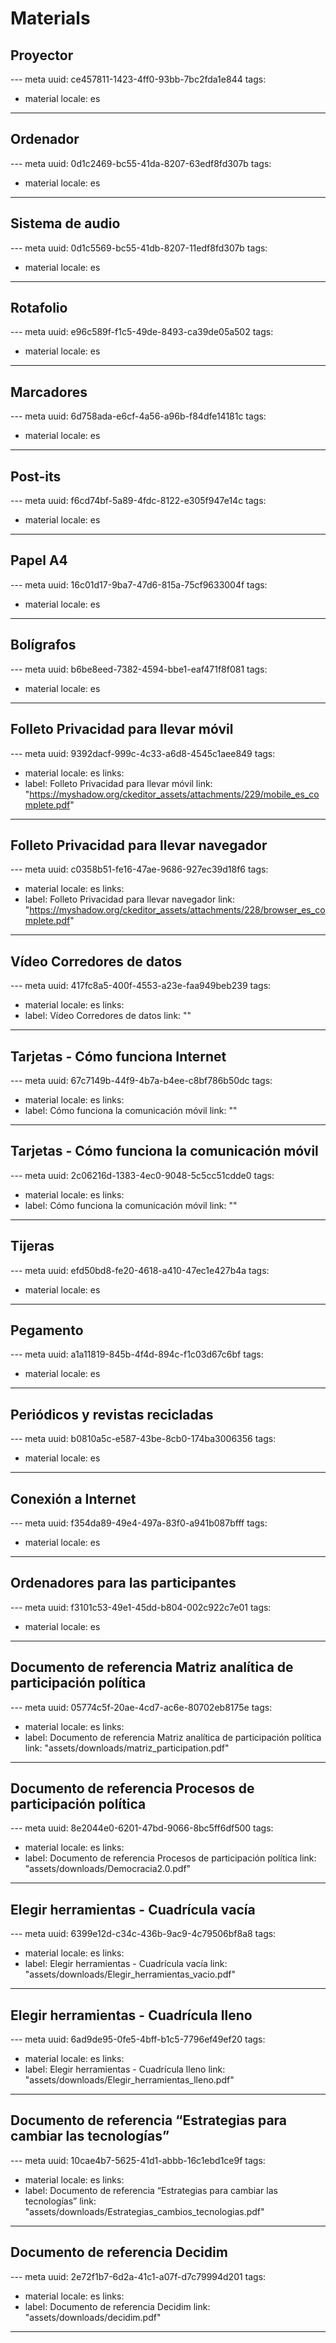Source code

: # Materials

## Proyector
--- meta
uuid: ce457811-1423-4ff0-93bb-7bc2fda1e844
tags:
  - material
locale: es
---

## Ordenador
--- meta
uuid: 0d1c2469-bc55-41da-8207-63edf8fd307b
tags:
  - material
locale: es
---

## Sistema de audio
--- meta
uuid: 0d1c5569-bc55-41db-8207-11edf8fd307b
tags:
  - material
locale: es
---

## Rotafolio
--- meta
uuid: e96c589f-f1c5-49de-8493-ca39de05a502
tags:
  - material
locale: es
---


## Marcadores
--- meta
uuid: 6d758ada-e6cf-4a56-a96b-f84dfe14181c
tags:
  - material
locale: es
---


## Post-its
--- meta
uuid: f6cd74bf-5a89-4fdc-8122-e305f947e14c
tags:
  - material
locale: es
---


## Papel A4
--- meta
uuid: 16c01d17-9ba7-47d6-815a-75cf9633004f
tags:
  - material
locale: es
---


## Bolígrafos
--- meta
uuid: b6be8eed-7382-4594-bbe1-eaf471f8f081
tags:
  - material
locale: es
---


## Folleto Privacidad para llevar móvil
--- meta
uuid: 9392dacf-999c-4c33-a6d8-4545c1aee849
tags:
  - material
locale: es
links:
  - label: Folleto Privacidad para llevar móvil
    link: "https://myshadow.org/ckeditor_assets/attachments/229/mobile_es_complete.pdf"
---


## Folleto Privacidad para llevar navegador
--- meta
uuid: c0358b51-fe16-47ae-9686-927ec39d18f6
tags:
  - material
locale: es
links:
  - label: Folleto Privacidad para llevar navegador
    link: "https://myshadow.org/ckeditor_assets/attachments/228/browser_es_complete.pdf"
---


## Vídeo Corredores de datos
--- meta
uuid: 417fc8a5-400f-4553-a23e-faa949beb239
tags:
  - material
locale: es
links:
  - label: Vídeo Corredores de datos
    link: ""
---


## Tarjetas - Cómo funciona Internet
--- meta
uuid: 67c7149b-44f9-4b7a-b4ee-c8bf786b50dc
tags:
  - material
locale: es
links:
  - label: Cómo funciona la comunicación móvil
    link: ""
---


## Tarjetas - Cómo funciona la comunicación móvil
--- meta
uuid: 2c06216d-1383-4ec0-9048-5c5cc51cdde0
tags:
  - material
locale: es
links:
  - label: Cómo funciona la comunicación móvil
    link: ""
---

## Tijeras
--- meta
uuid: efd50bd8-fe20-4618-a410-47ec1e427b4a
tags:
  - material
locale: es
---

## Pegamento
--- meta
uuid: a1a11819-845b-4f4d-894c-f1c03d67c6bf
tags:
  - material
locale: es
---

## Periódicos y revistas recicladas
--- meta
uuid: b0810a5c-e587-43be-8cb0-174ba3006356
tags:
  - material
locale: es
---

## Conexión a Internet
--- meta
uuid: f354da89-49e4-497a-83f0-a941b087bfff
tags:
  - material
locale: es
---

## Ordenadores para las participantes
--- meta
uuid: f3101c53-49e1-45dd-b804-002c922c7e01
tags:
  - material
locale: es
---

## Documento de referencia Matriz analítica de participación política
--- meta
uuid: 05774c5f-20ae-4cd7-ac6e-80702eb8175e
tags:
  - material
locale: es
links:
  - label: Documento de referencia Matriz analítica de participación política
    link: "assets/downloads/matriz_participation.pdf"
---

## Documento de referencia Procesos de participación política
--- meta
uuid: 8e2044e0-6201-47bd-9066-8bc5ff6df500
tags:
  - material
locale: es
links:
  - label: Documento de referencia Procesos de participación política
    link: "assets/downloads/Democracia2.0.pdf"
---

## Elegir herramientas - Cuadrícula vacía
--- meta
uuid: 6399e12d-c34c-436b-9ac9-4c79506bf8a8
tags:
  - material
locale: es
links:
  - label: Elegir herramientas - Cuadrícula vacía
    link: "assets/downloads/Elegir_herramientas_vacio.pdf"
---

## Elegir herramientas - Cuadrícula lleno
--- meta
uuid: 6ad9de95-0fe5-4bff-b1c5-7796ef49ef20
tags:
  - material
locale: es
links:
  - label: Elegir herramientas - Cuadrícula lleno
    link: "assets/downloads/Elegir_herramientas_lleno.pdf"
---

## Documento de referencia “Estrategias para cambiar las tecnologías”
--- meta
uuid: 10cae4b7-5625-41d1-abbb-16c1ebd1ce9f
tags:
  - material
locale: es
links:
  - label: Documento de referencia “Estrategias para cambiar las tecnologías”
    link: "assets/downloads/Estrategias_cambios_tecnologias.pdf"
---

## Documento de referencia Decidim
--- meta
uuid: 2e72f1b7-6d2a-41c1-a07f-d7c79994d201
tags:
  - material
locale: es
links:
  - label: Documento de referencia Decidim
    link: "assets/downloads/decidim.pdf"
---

:: EXERCISE DETAILS ::
Only lines holding the word "política" are wanted, so copy each of them from the records above.

:: RESPONSE TO THE EXERCISE ::
## Documento de referencia Matriz analítica de participación política
  - label: Documento de referencia Matriz analítica de participación política
## Documento de referencia Procesos de participación política
  - label: Documento de referencia Procesos de participación política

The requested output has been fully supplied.